Harvard's expansion in Allston has been decades in the making
1980s: Robert Silverman, the director of Harvard's Office of Planning,concludes that the University does not have enough room to grow in Cambridge and engineers a plan for Harvard to purchase land in Allston.
1987-1993: Harvard secretly purchases 52 acres of land in Allston.
1999: A faculty planning committee recommends to the President and the Corporation that Allston be developed as a major new academic campus, rather than as an annex for non-essential University functions.
September 1999: The faculty of Harvard Law School--viewed as a prime candidate for a cross-river move--votes overwhelmingly against moving to Allston.
Summer 2000: Harvard purchases an additional 48 acres of land in Allston from the Massachusetts Turnpike Authority.
October 2001: In his installation speech, University President Lawrence H. Summers names developing Allston as one his main goals.
Winter 2002: A faculty planning committee settles on three scenarios for Allston. One option involves moving professional schools, including the law school; a second focuses on creating a science campus with possible commercial tie-ins; the third centers on cultural options.

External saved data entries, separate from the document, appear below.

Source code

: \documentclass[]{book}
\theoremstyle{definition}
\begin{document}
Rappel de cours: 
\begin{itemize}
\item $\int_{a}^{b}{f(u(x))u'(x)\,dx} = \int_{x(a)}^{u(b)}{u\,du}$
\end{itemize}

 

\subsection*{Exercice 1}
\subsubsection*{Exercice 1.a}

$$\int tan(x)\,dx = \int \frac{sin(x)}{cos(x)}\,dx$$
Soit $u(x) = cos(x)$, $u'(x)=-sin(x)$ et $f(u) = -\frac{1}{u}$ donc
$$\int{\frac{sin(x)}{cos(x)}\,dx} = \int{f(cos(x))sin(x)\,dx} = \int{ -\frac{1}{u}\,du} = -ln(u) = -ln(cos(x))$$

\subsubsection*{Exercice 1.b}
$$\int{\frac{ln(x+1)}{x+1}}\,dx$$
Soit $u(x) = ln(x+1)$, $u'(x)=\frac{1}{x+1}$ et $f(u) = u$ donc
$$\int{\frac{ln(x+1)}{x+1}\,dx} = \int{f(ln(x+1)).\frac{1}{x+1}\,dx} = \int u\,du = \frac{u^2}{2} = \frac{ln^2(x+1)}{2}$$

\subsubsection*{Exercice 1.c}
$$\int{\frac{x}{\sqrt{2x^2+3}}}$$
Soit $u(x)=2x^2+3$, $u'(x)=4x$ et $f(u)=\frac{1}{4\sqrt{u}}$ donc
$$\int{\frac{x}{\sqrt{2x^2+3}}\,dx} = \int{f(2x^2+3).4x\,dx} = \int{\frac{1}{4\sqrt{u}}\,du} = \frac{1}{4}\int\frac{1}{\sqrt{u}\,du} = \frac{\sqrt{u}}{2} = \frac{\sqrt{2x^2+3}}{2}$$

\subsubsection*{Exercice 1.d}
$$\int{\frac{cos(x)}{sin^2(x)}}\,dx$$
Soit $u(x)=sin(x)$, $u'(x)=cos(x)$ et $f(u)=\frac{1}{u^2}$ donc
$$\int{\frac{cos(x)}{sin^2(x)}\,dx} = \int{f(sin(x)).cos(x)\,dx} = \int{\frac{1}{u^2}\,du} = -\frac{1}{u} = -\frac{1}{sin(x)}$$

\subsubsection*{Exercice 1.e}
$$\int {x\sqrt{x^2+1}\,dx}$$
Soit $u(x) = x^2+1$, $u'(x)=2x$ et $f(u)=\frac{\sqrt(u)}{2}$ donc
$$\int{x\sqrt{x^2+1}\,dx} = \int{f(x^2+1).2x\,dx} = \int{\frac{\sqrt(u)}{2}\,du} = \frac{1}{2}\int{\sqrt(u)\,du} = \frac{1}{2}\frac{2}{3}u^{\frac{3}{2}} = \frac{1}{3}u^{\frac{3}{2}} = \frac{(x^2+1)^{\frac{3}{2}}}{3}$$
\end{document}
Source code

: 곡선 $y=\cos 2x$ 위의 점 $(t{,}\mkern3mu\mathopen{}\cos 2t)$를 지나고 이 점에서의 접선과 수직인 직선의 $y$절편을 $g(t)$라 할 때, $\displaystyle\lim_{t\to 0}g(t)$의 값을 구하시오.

July 15, 2003: The University's deans and president hear a plan for Allston at their summer retreat. The plan calls for science and undergraduate housing, as well as Harvard's Graduate School of Education and School of Public Health, to move across the river.
October 21, 2003: Summers sends a letter to Harvard faculty officially announcing his plan for Allston, ostensibly the same plan heard by the deans at their mid-summer retreat.